Beinahe ebenso beliebt wie das Klavier war zur Zeit der Romantik das Harmonium. Und weil es interessante Klangfarben mitbrachte, durfte es nicht nur in so manchem gutbürgerlichen Haushalt Einzug ins Musikzimmer halten. Auch erstaun- lich viele Komponisten schrieben Werke dafür.
Annikka Konttori-Gustafsson, Piano, und der Organist Jan Lehtola präsentieren auf dieser CD einige Beispiele dafür – und zwar, bis auf das Andante cantabile von Jean Sibelius (1865 bis 1957), durchweg in Weltersteinspielungen. Zu hören sind Sibelius' Schauspielmusik zu Pelléas und Mélisande, bearbeitet für Harmonium und Klavier von Sigfrid Karg-Elert (1877 bis 1933), sowie zwei Zyklen Karg-Elerts für diese Besetzung, Poesien op. 35 und Silhouetten op. 29.
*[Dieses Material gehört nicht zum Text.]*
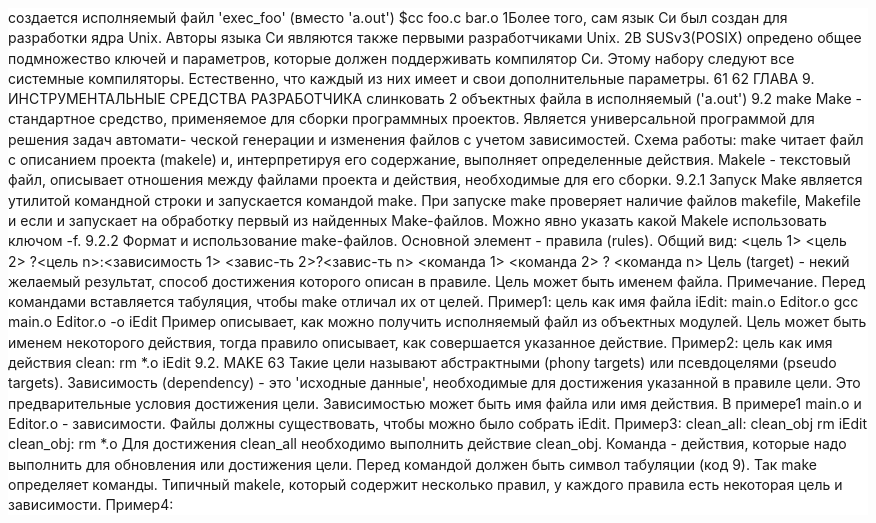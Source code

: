 создается исполняемый файл 'exec_foo' (вместо 'a.out')
$cс foo.c bar.o
1Более того, сам язык Си был создан для разработки ядра Unix. Авторы языка Си
являются также первыми разработчиками Unix.
2В SUSv3(POSIX) опредено общее подмножество ключей и параметров, которые должен
поддерживать компилятор Cи. Этому набору следуют все системные компиляторы.
Естественно, что каждый из них имеет и свои дополнительные параметры.
61
62 ГЛАВА 9. ИНСТРУМЕНТАЛЬНЫЕ СРЕДСТВА РАЗРАБОТЧИКА
слинковать 2 объектных файла в исполняемый ('a.out')
9.2 make
Make - стандартное средство, применяемое для сборки программных проектов.
Является универсальной программой для решения задач автомати-
ческой генерации и изменения файлов с учетом зависимостей.
Схема работы: make читает файл с описанием проекта (makele) и, интерпретируя
его содержание, выполняет определенные действия.
Makele - текстовый файл, описывает отношения между файлами проекта
и действия, необходимые для его сборки.
9.2.1 Запуск
Make является утилитой командной строки и запускается командой make.
При запуске make проверяет наличие файлов makefile, Makefile и если и
запускает на обработку первый из найденных Make-файлов. Можно явно
указать какой Makele использовать ключом -f.
9.2.2 Формат и использование make-файлов.
Основной элемент - правила (rules).
Общий вид:
<цель 1> <цель 2> ?<цель n>:<зависимость 1> <завис-ть 2>?<завис-ть n>
<команда 1>
<команда 2>
?
<команда n>
Цель (target) - некий желаемый результат, способ достижения которого
описан в правиле. Цель может быть именем файла.
Примечание. Перед командами вставляется табуляция, чтобы make отличал
их от целей.
Пример1: цель как имя файла
iEdit: main.o Editor.o
gcc main.o Editor.o -o iEdit
Пример описывает, как можно получить исполняемый файл из объектных модулей.
Цель может быть именем некоторого действия, тогда правило описывает,
как совершается указанное действие.
Пример2: цель как имя действия
clean:
rm *.o iEdit
9.2. MAKE 63
Такие цели называют абстрактными (phony targets) или псевдоцелями
(pseudo targets).
Зависимость (dependency) - это 'исходные данные', необходимые для
достижения указанной в правиле цели. Это предварительные условия достижения
цели. Зависимостью может быть имя файла или имя действия.
В примере1 main.o и Editor.o - зависимости. Файлы должны существовать,
чтобы можно было собрать iEdit.
Пример3:
clean_all: clean_obj
rm iEdit
clean_obj:
rm *.o
Для достижения сlean_all необходимо выполнить действие clean_obj.
Команда - действия, которые надо выполнить для обновления или достижения
цели. Перед командой должен быть символ табуляции (код 9).
Так make определяет команды.
Типичный makele, который содержит несколько правил, у каждого правила
есть некоторая цель и зависимости.
Пример4:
Musikalisch sind diese Werke ziemlich reizvoll. Allerdings wird der Hörgenuss dadurch etwas getrübt, dass in Finnland, wo die Aufnahmen entstanden sind, kein Kunstharmonium aufzutreiben war. Und deshalb spielt Jan Lehtola auf der Orgel der Sovitutsenkirkko in Hollola. Das moderne Instrument, errichtet von Veikko Virtanen Oy, verfügt über 26 Register auf zwei Manualen und Pedal. Es klingt aber nicht wirklich wie ein Harmonium (das zudem deutlich weniger Register aufbieten könnte). Insofern ist dies tatsächlich eine Orgel-CD, auch wenn Jan Lehtola ziemlich zurückhaltend registriert.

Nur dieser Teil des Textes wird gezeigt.